#### Task objective
The count of lines below that include the string "portfolio" is the whole answer; write it alone.

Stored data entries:

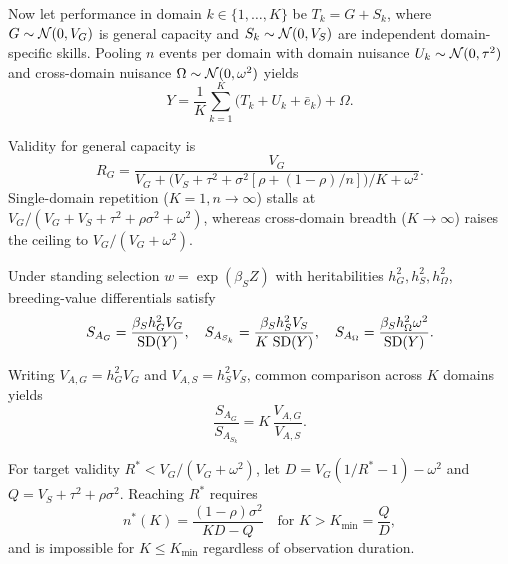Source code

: Now let performance in domain $k\in\{1,\dots,K\}$ be $T_k=G+S_k$, where $G\sim\N(0,V_G)$ is general capacity and $S_k\sim\N(0,V_S)$ are independent domain-specific skills. Pooling $n$ events per domain with domain nuisance $U_k\sim\N(0,\tau^2)$ and cross-domain nuisance $\Omega\sim\N(0,\omega^2)$ yields
\begin{equation}
Y=\frac1K\sum_{k=1}^K\big(T_k+U_k+\bar e_k\big)+\Omega.\label{eq:portfolio}
\end{equation}

\begin{proposition}\label{prop:portfolio}
Validity for general capacity is
\begin{equation}
R_G=\frac{V_G}{V_G+\big(V_S+\tau^2+\sigma^2[\rho+(1-\rho)/n]\big)/K+\omega^2}.\label{eq:RG}
\end{equation}
Single-domain repetition ($K=1,n\to\infty$) stalls at $V_G/(V_G+V_S+\tau^2+\rho\sigma^2+\omega^2)$, whereas cross-domain breadth ($K\to\infty$) raises the ceiling to $V_G/(V_G+\omega^2)$.
\end{proposition}

\begin{proposition}\label{prop:diversity}
Under standing selection $w=\exp(\beta_SZ)$ with heritabilities $h_G^2,h_S^2,h_\Omega^2$, breeding-value differentials satisfy
\begin{equation}
S_{A_G}=\frac{\beta_Sh_G^2V_G}{\SD(Y)},\quad S_{A_{S_k}}=\frac{\beta_Sh_S^2V_S}{K\,\SD(Y)},\quad S_{A_\Omega}=\frac{\beta_Sh_\Omega^2\omega^2}{\SD(Y)}.\label{eq:diversity}
\end{equation}
\end{proposition}

\begin{corollary}\label{cor:generalist}
Writing $V_{A,G}=h_G^2V_G$ and $V_{A,S}=h_S^2V_S$, common comparison across $K$ domains yields
\begin{equation}
\frac{S_{A_G}}{S_{A_{S_k}}}=K\,\frac{V_{A,G}}{V_{A,S}}.\label{eq:aimK}
\end{equation}
\end{corollary}

\begin{proposition}\label{prop:time}
For target validity $R^*<V_G/(V_G+\omega^2)$, let $D=V_G(1/R^*-1)-\omega^2$ and $Q=V_S+\tau^2+\rho\sigma^2$. Reaching $R^*$ requires
\begin{equation}
n^*(K)=\frac{(1-\rho)\sigma^2}{KD-Q}\quad\text{for }K>K_{\min}=\frac{Q}{D},\label{eq:nstarK}
\end{equation}
and is impossible for $K\le K_{\min}$ regardless of observation duration.
\end{proposition}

#### Exercise result
2